● **Data records**:
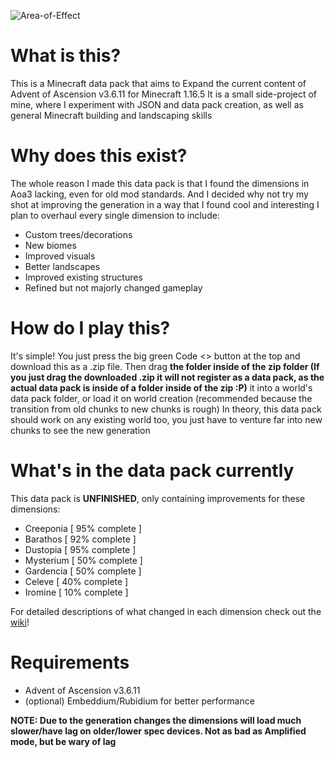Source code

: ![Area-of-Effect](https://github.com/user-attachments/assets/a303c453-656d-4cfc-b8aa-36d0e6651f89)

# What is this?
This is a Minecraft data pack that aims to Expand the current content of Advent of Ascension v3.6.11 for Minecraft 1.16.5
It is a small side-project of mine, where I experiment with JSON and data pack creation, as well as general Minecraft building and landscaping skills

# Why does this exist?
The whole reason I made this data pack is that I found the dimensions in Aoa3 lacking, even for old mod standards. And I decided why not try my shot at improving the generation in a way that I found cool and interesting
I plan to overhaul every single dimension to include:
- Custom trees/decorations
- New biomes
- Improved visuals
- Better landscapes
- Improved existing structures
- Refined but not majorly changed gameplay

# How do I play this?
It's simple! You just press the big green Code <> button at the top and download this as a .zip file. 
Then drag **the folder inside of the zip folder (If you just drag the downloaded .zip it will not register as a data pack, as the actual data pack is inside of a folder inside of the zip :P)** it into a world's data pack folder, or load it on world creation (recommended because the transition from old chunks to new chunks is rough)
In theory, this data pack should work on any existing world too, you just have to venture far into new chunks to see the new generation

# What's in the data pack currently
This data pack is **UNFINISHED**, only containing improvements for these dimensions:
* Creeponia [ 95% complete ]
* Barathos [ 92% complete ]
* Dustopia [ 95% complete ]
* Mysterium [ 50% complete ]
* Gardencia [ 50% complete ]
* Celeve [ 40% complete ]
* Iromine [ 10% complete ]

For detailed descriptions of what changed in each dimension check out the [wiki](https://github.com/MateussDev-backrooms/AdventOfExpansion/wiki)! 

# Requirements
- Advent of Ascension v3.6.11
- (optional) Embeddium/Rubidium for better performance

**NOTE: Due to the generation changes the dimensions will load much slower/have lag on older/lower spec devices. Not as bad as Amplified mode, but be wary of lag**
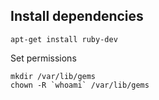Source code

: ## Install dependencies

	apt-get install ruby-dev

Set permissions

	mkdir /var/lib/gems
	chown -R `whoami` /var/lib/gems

...

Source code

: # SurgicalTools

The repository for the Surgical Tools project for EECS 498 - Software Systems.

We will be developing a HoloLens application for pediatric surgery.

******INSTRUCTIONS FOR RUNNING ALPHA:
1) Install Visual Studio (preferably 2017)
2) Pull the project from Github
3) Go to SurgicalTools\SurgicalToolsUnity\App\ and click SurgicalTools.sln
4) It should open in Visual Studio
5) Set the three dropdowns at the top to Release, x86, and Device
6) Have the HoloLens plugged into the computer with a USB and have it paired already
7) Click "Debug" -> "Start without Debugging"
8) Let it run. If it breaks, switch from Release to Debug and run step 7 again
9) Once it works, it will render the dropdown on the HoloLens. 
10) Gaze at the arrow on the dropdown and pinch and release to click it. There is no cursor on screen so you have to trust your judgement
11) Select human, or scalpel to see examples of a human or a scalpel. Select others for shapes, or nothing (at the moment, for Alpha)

● **Exercise directions**: A single number is needed: how many lines of the material contain the word "into".

● **Answer space**: 3